▶ Task item: Report every line of the records below that contains the word "codepretty".

▶ Provided records:
Segment Open
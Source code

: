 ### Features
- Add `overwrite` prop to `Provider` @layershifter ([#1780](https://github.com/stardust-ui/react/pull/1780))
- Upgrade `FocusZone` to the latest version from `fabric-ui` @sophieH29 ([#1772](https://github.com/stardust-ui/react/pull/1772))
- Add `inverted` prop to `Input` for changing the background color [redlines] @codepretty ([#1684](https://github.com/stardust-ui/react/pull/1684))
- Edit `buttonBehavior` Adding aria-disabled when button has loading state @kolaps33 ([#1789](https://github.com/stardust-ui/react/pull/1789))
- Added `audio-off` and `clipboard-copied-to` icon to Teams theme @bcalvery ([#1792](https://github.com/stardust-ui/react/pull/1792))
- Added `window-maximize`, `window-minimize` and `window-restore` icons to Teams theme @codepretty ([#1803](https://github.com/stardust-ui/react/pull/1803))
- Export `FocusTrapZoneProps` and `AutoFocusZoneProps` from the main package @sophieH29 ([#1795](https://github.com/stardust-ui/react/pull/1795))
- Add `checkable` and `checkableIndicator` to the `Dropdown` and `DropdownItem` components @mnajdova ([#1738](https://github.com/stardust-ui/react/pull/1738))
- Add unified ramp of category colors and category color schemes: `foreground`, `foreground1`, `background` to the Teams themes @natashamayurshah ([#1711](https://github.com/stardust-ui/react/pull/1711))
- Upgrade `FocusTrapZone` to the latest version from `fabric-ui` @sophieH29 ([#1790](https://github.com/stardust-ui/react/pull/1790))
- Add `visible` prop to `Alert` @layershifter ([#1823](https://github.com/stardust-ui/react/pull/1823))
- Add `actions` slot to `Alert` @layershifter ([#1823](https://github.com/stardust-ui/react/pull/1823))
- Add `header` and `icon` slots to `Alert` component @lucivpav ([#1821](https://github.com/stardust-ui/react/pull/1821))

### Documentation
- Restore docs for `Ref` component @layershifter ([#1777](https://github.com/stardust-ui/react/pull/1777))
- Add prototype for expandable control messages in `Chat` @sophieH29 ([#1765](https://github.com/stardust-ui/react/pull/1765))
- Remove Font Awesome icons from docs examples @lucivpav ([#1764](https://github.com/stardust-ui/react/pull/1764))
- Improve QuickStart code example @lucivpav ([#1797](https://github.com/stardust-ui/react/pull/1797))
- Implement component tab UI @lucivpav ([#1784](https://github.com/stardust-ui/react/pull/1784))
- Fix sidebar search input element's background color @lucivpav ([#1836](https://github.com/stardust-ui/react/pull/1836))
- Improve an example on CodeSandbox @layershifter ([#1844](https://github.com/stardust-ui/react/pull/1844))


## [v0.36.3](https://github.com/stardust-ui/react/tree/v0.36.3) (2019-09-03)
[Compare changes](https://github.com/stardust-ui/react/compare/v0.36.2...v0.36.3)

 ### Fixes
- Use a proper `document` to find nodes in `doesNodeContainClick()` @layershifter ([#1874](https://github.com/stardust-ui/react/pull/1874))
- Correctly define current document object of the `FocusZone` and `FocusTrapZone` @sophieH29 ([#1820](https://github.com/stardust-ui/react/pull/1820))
Segment Closed
▶ Task answer:
- Add `inverted` prop to `Input` for changing the background color [redlines] @codepretty ([#1684](https://github.com/stardust-ui/react/pull/1684))
- Added `window-maximize`, `window-minimize` and `window-restore` icons to Teams theme @codepretty ([#1803](https://github.com/stardust-ui/react/pull/1803))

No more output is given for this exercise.